■ WHAT YOU WILL DO ■
Where the word "qpic" occurs in a line of the listing below, copy that line.

■ THE RECORDS ■
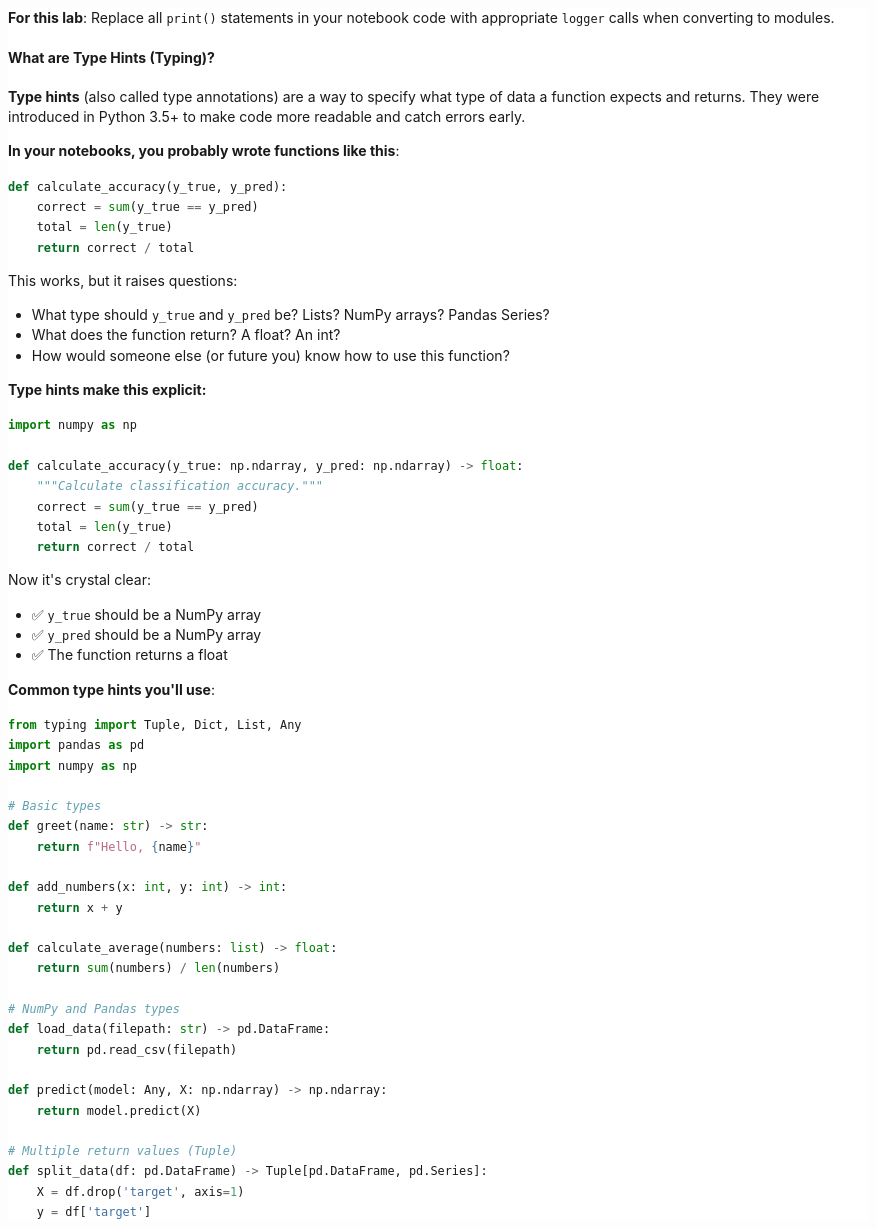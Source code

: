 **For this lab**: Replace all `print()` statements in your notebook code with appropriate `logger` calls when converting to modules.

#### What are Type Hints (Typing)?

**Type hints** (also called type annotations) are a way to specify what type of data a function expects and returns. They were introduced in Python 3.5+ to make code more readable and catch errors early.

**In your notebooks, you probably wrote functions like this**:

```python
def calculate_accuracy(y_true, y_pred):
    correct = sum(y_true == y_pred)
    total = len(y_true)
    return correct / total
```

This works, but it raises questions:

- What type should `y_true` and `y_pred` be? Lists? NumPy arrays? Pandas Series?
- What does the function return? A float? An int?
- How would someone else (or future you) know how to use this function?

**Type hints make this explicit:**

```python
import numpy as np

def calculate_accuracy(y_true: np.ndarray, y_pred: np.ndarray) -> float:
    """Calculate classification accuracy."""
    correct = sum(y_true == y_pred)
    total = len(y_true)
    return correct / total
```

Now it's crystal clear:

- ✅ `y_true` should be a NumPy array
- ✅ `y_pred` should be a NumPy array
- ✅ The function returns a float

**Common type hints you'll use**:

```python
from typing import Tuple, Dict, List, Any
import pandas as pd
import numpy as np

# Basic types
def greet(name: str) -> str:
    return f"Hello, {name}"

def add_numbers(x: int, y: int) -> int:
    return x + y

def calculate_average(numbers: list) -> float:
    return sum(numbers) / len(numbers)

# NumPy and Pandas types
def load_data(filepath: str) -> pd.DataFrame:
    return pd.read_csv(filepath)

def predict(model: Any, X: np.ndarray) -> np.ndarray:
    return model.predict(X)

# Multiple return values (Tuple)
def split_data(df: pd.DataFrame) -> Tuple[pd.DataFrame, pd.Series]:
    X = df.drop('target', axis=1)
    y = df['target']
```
...
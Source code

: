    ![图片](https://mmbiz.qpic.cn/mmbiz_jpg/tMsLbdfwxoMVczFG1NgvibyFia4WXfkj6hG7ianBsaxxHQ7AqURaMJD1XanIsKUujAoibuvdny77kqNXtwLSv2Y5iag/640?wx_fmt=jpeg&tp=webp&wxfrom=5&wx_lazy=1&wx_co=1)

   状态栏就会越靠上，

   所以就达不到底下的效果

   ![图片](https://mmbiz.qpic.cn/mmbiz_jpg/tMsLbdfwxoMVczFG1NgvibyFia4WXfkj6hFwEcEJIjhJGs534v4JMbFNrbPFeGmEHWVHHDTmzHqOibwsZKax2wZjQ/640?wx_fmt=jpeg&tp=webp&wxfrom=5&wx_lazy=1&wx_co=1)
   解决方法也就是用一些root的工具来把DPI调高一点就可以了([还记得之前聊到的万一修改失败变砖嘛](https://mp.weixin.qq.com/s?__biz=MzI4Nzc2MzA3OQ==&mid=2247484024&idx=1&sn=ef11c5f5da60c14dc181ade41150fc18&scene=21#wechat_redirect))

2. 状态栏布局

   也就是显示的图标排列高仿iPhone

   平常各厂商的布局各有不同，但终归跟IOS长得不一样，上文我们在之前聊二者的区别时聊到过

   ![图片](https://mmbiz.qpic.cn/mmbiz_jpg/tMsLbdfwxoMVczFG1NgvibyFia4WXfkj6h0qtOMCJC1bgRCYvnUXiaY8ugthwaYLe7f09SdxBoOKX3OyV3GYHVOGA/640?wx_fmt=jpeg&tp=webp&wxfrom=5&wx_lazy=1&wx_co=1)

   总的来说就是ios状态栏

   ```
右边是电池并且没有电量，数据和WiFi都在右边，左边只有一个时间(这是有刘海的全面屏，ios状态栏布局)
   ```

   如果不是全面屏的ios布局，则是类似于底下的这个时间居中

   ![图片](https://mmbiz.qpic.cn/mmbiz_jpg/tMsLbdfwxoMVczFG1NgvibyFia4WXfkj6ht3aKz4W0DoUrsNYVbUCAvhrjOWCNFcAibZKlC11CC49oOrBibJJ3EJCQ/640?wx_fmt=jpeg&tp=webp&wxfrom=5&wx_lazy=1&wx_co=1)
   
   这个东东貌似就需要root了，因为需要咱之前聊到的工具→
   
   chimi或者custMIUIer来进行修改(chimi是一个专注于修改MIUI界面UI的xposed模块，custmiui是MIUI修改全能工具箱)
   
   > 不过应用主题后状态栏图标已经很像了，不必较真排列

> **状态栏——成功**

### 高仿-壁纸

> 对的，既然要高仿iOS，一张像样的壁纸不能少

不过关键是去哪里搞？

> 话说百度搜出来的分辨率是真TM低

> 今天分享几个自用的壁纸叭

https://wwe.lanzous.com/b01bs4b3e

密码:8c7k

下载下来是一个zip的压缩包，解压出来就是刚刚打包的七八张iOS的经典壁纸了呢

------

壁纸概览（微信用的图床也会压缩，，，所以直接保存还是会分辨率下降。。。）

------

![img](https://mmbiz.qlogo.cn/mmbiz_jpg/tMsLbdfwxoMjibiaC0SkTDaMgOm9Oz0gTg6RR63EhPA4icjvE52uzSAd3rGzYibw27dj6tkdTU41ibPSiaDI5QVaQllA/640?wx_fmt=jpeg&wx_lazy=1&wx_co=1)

■ ANSWER BELOW ■
:    ![图片](https://mmbiz.qpic.cn/mmbiz_jpg/tMsLbdfwxoMVczFG1NgvibyFia4WXfkj6hG7ianBsaxxHQ7AqURaMJD1XanIsKUujAoibuvdny77kqNXtwLSv2Y5iag/640?wx_fmt=jpeg&tp=webp&wxfrom=5&wx_lazy=1&wx_co=1)
   ![图片](https://mmbiz.qpic.cn/mmbiz_jpg/tMsLbdfwxoMVczFG1NgvibyFia4WXfkj6hFwEcEJIjhJGs534v4JMbFNrbPFeGmEHWVHHDTmzHqOibwsZKax2wZjQ/640?wx_fmt=jpeg&tp=webp&wxfrom=5&wx_lazy=1&wx_co=1)
   ![图片](https://mmbiz.qpic.cn/mmbiz_jpg/tMsLbdfwxoMVczFG1NgvibyFia4WXfkj6h0qtOMCJC1bgRCYvnUXiaY8ugthwaYLe7f09SdxBoOKX3OyV3GYHVOGA/640?wx_fmt=jpeg&tp=webp&wxfrom=5&wx_lazy=1&wx_co=1)
   ![图片](https://mmbiz.qpic.cn/mmbiz_jpg/tMsLbdfwxoMVczFG1NgvibyFia4WXfkj6ht3aKz4W0DoUrsNYVbUCAvhrjOWCNFcAibZKlC11CC49oOrBibJJ3EJCQ/640?wx_fmt=jpeg&tp=webp&wxfrom=5&wx_lazy=1&wx_co=1)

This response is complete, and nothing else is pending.